MukkaMaar classes started with just 4 girls on a Mumbai beach

The number of girls grew to 100 and MTV created a video on Women's day that gained ~1M views. The video also won the Promax award.

It started with 9 year old Nabila and Saniya participating in a district level Wushu tournament and winning both, the gold and silver. By the end of the year, girls brought home 14 medals at the district and state level. Their pictures were also in the local newspaper.

MukkaMaar was invited by a NGO run government school in Juhu, to conduct MukkaMaar classes during school hours for 300 students.

After a successful pilot, with the support of school leaders we established a partnership with BMC with access to all their 1100+ schools.

MukkaMaar was finally registered as a Charitable Trust under Maharashtra Public Trusts Act, with a vision to build agency in adolescent girls.

6 girls participated in Suburban District Level Wushu Competition and won 2 golds, 2 silver and 2 bronze medals. Pooja Jadhav also won the ‘Best Fighter’ trophy.

6 girls went for State Level Wushu competition to Aurangabad, and came back with 3 medals. More than the medals, what matters, is that girls who were not allowed to even step outside, went to another city!

We moved fast with developing a Trainer training program, recruitment of trainers, and by November, we were teaching ~1800 girls across 33 BMC schools.

We celebrated International Women’s day through an Inter-school competition across our schools, in group demos, poems and debates, and saw an attendance of more than 500 girls along with approximately 200 parents and teachers. There were more than 250 participants and the event was graced by Shabana Azmi as the guest of honour.

MukkaMaar was selected from ~500 applications into the Nudge incubator.

With continued efforts, we reached 75 BMC schools, with ~3000 girls enrolled. Girls in schools had begun to speak openly about harassment, without shame, and reported responding positively and assertively to threats.

We celebrated International Women’s day through an Inter-school competition across our schools. This time, we saw an attendance of ~2000 people (girls, parents, teachers). The event was graced by celebrities like Richa Chadha.

While offline operations came to a standstill, our team continued online sessions with girls we were connected online with and started volunteering with Khana Chahiye (KC) for relief activities. Our team worked on fundraising and needs analysis for KC. Overall, we facilitated the delivery of ration for ~1000 families in Andheri and Malad, (Mumbai).

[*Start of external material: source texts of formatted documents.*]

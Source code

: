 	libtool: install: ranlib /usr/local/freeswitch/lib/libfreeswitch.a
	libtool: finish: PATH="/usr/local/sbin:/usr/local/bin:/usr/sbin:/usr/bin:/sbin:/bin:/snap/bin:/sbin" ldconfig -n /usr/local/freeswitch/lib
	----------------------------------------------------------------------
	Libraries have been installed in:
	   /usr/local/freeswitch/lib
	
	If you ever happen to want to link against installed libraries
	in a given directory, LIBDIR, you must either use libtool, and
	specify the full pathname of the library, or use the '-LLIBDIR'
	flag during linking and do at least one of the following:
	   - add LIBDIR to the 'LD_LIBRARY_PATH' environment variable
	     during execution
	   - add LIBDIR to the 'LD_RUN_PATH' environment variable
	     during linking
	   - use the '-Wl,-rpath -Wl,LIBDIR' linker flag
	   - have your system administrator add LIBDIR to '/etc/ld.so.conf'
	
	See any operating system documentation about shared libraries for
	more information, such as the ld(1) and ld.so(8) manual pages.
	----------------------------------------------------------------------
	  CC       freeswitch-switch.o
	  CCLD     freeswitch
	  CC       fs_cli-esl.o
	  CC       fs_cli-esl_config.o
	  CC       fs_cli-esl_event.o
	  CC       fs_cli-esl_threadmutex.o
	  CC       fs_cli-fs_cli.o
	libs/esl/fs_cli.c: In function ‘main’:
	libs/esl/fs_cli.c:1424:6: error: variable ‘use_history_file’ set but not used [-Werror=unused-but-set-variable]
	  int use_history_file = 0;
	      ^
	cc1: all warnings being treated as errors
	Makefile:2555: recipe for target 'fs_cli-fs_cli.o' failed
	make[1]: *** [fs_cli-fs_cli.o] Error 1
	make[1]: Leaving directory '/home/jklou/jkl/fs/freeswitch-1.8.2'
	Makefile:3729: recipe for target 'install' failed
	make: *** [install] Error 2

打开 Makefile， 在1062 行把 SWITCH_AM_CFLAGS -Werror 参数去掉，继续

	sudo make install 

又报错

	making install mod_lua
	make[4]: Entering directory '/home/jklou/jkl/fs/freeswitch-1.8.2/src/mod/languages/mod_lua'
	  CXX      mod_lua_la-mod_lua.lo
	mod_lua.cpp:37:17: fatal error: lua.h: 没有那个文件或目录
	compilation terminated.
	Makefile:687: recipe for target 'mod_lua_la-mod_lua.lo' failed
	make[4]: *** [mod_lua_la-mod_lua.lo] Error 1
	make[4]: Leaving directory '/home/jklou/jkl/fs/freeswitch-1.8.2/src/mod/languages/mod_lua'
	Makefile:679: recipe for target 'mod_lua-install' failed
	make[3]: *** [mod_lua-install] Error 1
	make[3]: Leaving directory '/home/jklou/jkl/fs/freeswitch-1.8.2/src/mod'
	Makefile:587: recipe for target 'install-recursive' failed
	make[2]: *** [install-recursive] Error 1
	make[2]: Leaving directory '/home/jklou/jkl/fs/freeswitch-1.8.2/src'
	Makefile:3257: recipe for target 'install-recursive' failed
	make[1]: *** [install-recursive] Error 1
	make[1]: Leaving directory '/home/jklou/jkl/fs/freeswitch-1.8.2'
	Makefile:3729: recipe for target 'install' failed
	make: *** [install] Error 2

MukkaMaar was selected as part of UnLtd India's incubation program at the growth stage.

Leveraging the department of Physical Education, which has 315 PT teachers in Mumbai, we began training them on gender equitable PE pedagogy for the department with a vision to implement MukkaMaar program through existing infrastructure. This would be a long (2-3 year) project as we intend to measure impact at the child level, and not just teacher level.

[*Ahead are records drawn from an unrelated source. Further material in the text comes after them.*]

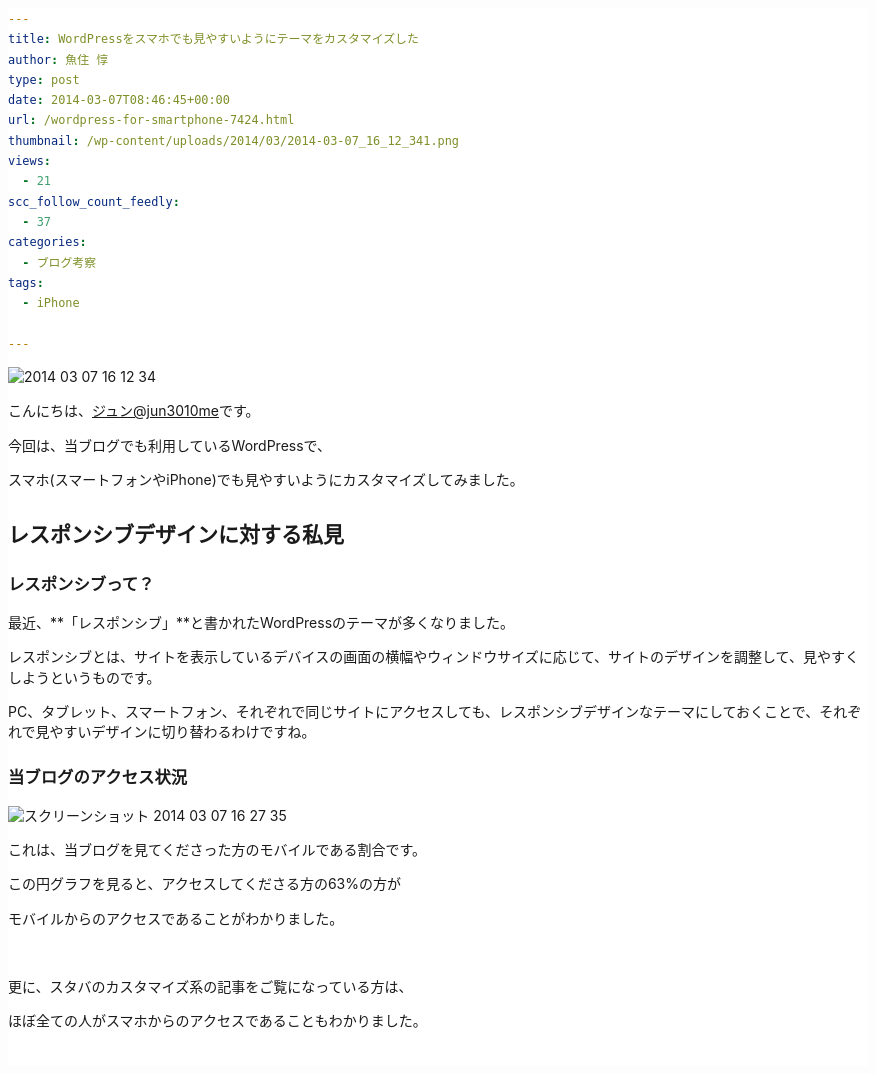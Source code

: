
 ```yaml
---
title: WordPressをスマホでも見やすいようにテーマをカスタマイズした
author: 魚住 惇
type: post
date: 2014-03-07T08:46:45+00:00
url: /wordpress-for-smartphone-7424.html
thumbnail: /wp-content/uploads/2014/03/2014-03-07_16_12_341.png
views:
  - 21
scc_follow_count_feedly:
  - 37
categories:
  - ブログ考察
tags:
  - iPhone

---
```

<img decoding="async" loading="lazy" title="2014-03-07_16_12_34.png" src="/wp-content/uploads/2014/03/2014-03-07_16_12_34.png" alt="2014 03 07 16 12 34" width="554" height="600" border="0" />



こんにちは、[ジュン@jun3010me][1]です。

今回は、当ブログでも利用しているWordPressで、

スマホ(スマートフォンやiPhone)でも見やすいようにカスタマイズしてみました。

## レスポンシブデザインに対する私見

### レスポンシブって？

最近、**「レスポンシブ」**と書かれたWordPressのテーマが多くなりました。

レスポンシブとは、サイトを表示しているデバイスの画面の横幅やウィンドウサイズに応じて、サイトのデザインを調整して、見やすくしようというものです。

PC、タブレット、スマートフォン、それぞれで同じサイトにアクセスしても、レスポンシブデザインなテーマにしておくことで、それぞれで見やすいデザインに切り替わるわけですね。

### 当ブログのアクセス状況

<img decoding="async" loading="lazy" title="スクリーンショット 2014-03-07 16.27.35.png" src="/wp-content/uploads/2014/03/e051a00a4fc4d4b831c4593b589d9769.png" alt="スクリーンショット 2014 03 07 16 27 35" width="285" height="313" border="0" /> 

これは、当ブログを見てくださった方のモバイルである割合です。

この円グラフを見ると、アクセスしてくださる方の63%の方が

モバイルからのアクセスであることがわかりました。

 

更に、スタバのカスタマイズ系の記事をご覧になっている方は、

ほぼ全ての人がスマホからのアクセスであることもわかりました。

 


 [1]: https://twitter.com/jun3010me
 [2]: http://goryugo.com/
 [3]: http://nori510.com/
 [4]: http://akio0911.net/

Our online program 'Chal Ab MukkaMaar' saw a reach of 11K unique logins, with significant shift in knowledge and skills.

After trying various digital mediums, we piloted a WhatsApp based program (done manually through groups and individual messages), and realised that if content is engaging and there's some element of gamification, learning can take place in a self-paced low-tech environment. We partnered with Glific, to build on our vision of this program.

We launched our first third part impact report conducted by Illume. The qualitative research focussed on finding 'how' change is enabled through MukkaMaar.

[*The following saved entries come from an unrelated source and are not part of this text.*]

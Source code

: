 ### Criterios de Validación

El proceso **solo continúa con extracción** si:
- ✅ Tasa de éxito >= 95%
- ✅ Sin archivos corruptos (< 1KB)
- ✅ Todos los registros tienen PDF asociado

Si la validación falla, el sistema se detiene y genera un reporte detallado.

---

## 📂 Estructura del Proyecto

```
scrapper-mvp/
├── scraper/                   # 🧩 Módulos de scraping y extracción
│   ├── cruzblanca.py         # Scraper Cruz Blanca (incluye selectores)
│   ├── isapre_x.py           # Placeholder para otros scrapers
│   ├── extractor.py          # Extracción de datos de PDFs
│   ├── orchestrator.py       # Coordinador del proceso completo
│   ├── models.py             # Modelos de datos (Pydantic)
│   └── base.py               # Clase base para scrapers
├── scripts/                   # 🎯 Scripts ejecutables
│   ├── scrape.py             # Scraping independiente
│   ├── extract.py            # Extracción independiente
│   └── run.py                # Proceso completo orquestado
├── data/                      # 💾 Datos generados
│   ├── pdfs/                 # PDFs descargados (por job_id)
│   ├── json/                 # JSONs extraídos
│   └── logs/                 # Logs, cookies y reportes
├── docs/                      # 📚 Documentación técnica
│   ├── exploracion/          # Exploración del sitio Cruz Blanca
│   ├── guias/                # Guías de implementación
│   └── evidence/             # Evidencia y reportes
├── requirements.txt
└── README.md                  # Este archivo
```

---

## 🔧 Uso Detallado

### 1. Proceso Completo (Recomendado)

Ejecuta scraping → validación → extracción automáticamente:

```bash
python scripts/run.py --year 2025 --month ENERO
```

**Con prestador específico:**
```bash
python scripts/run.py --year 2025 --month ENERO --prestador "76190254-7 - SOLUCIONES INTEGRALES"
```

Ishita was recognised as 'Social Entrepreneur of the Year' under the rising star category, by Financial Express and FICCI Flo.

Concluded the third party evaluation to measure the effectiveness of the WhatsApp based program POWER with Mukki, with promising results. By this time we had reached 16K girls through our online classes 'Chal ab MukkaMaar'.

POWER with Mukki was recognised as a Top Technological Innovation, along with a USD 10K grant, by ADPC, Bill & Melinda Gates Foundation & FICCI.

Started offline classes again with 526 girls across 10 schools.

Offline reach expanded to 1500 girls across 36 schools in Mumbai.